Pierre Osmont 7 min de lecture Mis à jour le

Sur une annonce de véhicule d’occasion, la question du prix arrive avant celle du contrôle technique. Elle arrive le soir, elle arrive en trois mots, et elle arrive souvent d’un acheteur qui l’a envoyée à six annonces d’affilée. Le vendeur qui répond à chaud, message par message, tranche à chaque fois une question qu’il n’a jamais tranchée à froid : jusqu’où je descends, et sur quel véhicule. Le résultat se lit dans les marges.

Une donnée cadre le sujet. En auditant 2 241 entreprises américaines, la Harvard Business Review a mesuré un délai moyen de réponse de 42 heures aux demandes entrantes, et 23 % des entreprises ne répondaient jamais (Oldroyd, McElheran, Elkington, 2011). Le problème du négociant n’est donc pas de répondre trop généreusement. C’est de répondre trop tard, puis de compenser par une remise.

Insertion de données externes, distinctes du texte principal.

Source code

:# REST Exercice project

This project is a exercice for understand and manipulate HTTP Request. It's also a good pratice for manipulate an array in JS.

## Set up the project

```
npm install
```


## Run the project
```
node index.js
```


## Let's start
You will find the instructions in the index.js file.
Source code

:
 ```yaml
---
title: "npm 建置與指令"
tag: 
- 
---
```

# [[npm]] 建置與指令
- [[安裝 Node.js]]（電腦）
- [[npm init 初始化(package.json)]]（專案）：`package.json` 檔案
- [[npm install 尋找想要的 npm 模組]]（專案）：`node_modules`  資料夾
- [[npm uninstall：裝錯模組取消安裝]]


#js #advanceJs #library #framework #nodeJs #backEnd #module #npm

Deux acheteurs, une seule phrase

Derrière « c’est votre dernier prix ? », il y a deux personnes distinctes.

Le premier négocie par réflexe. Il n’a pas regardé les photos, il ne connaît pas le kilométrage, il essaie une décote de dix pour cent sur tout ce qui bouge. Lui répondre par un chiffre, c’est ouvrir un marchandage sur un véhicule qu’il n’a pas envie d’acheter.

Le second a un budget, un crédit en cours d’accord, et une contrainte de trois cents euros. Il ne cherche pas une affaire, il cherche à savoir s’il perd son samedi. Ne pas lui répondre, ou lui répondre « venez voir », c’est le renvoyer vers l’annonce suivante.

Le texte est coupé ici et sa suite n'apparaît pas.